Всё то время – это время таких контрастов. Сотни тысяч беженцев из разных уголков Советского Союза, освобождаются санатории и пансионаты вокруг Москвы, в Московской области, в соседних областях. Туда заселяются беженцы, беженцы, беженцы… Проходит каких-то восемь месяцев, и в этих санаториях и пансионатах – ряды дорогих иномарок и требование не только статуса беженцев, но и всех сопутствующих льгот.
Ребята, с которыми мы создавали миротворческие силы, а перед этим проводили большую, многомесячную разведку в Южной Осетии, – это замечательные люди, с некоторыми я долго ещё поддерживал отношения, с кем-то сохранил и до сих пор. С теми, кто был тогда со мной из «Альфы», из «Вымпела».
Мы вынуждены были, пока ещё не создали и не ввели миротворческие силы в 1992 году в Южную Осетию, каждую ночь проводить в разных местах. Нам предложили: «Давайте сегодня переночуйте здесь, хозяина давно нет», и я впервые увидел просто огромный дом, в моей жизни в Советском Союзе таких не было, я впервые увидел сад, впервые увидел бассейн в саду. И, когда один из молодых ребят пошёл к абрикосовым деревьям, ему буквально заорали все: «Куда?! Стой! Там заминировано всё! Растяжки!»
Мы переночевали в этом доме. Уходя, у соседа-старика, который налил нам чачи и рассказал легенду, как в Древней Осетии уходившие в горы мужчины-чабаны выпивали эту чачу и весь день на ней держались без еды, я спросил: «А чей это дом?» И он мне сказал, что это дом прокурора республики.
С нами были разные люди из разных структур – из временной власти, самоназначенной, официальной, неофициальной. Но общую мысль высказал один из ребят-десантников, даже не рыжий – апельсиновый: «Ни хера себе!» И добавил: «Жаль, у нас на Вологодчине такие абрикосы не растут, – выкопал бы себе дерево, увёз с собой. Этот-то ведь сюда уже никогда не вернётся».

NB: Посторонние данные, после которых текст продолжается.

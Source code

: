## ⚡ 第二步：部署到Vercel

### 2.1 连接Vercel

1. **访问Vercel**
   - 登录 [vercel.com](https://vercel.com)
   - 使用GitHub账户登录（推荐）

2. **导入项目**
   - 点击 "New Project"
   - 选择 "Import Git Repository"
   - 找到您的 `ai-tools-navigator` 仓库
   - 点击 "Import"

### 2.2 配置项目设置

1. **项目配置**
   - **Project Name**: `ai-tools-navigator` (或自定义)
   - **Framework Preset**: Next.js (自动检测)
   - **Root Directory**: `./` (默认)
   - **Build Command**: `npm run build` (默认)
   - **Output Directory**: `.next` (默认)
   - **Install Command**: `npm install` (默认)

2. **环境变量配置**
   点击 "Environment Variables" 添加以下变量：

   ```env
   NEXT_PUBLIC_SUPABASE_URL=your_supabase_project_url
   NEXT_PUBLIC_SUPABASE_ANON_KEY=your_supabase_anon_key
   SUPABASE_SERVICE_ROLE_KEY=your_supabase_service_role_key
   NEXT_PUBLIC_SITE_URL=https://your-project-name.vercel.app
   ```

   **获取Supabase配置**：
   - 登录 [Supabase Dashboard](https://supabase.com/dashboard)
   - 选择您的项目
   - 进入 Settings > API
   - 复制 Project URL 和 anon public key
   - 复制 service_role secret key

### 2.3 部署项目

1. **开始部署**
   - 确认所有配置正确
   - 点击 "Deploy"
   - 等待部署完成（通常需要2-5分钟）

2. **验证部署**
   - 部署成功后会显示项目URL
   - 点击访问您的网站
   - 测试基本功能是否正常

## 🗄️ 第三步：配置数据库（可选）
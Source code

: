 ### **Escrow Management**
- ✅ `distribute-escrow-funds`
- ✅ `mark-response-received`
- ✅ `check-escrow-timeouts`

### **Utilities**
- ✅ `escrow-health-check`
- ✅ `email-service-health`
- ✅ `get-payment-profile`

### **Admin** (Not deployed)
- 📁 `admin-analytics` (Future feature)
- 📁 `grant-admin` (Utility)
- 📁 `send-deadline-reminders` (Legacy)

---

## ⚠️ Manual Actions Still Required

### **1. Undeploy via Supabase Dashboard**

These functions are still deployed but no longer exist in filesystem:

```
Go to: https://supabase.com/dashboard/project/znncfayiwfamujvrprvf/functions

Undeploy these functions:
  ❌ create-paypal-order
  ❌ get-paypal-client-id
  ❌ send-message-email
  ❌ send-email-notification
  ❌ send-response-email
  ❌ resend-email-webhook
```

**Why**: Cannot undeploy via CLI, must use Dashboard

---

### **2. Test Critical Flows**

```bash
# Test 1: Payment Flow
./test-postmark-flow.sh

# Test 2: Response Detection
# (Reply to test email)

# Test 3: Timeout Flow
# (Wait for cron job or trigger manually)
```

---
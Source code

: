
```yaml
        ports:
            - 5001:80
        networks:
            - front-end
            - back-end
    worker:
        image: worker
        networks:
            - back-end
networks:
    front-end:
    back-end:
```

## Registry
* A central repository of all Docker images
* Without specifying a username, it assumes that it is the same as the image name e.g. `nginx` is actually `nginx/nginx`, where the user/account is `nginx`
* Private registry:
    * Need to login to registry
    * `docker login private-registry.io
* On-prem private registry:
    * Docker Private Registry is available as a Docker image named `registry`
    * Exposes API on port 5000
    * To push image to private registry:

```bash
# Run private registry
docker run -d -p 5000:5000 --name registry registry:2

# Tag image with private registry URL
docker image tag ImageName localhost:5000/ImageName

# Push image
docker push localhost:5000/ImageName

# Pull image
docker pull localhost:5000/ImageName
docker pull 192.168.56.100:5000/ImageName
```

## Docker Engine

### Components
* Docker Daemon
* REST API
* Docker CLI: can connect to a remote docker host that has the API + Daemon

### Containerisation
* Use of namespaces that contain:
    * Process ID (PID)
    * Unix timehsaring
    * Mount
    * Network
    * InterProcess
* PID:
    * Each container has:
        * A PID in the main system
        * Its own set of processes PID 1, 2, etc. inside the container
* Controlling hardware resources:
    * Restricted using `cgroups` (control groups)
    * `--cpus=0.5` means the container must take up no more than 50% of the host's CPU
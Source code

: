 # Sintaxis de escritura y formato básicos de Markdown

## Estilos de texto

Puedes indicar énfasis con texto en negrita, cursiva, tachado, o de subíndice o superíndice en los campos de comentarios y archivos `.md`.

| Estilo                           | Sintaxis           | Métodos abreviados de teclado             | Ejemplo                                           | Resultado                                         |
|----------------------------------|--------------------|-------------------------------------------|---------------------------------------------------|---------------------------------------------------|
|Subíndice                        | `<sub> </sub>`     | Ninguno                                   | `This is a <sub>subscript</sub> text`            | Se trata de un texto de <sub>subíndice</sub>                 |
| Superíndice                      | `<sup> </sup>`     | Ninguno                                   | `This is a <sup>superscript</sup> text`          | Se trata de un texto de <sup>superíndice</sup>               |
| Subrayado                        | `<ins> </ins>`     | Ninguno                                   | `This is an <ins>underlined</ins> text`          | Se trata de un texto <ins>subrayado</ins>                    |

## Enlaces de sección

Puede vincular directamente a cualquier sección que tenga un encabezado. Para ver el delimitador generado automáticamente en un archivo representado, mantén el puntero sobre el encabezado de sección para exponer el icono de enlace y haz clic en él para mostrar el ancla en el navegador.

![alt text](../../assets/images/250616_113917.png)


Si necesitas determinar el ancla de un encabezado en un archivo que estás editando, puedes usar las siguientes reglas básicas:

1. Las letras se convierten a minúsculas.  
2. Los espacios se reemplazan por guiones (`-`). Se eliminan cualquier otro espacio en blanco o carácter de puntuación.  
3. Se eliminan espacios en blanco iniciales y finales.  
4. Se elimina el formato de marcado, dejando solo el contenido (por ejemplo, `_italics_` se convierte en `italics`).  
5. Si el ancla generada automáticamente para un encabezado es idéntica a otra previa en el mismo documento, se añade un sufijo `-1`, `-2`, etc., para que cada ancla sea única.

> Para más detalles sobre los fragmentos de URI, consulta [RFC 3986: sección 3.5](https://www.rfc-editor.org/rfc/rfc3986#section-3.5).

Мы наслышаны были в советское время, что кавказские мужчины слово держат. В Цхинвале после введения миротворческих сил я общался с властями, и это опять был контраст. Для меня было удивительно, хотя уже был 1992 год, Приднестровье, дальше была Абхазия в 1993-м, – так вот, удивительно, как они легко обещали: «Видишь этот дом? Твой дом. За всё, что ты для нас сделал. Видишь эта улица? Твоего имени улица, имей в виду! Всё успокоится когда – будет большой надпись, твой имени».
Гораздо позже, уже после событий 2008 года, я с иронией напоминал отдельным абхазским друзьям про «нашу улицу». Причём нам ведь не уточняли, чьего персонального имени она будет, просто говорили: «Вашего имени». Спрашивал, кому принадлежит этот дом, который был дачей Сталина, Молотова, Берии. И в ответ слышал фамилии, которые никакого отношения ни к 1992, ни к 1993, ни к 1998-му не имели. Но они оказались в нужное время в нужном месте.
В то время для меня это было удивительно. Мне эти люди казались довольно искренними. Но постепенно они отходили в сторону и становились теми, кем они были на самом деле.
Старики
После распада Союза шло большое строительство структуры Российской Федерации. Республики, нарезанные по революционным лекалам, начинали приобретать границы по национальному признаку. Одной из них была Чечено-Ингушская, которая разделилась на Чеченскую и Ингушскую в 1992 году.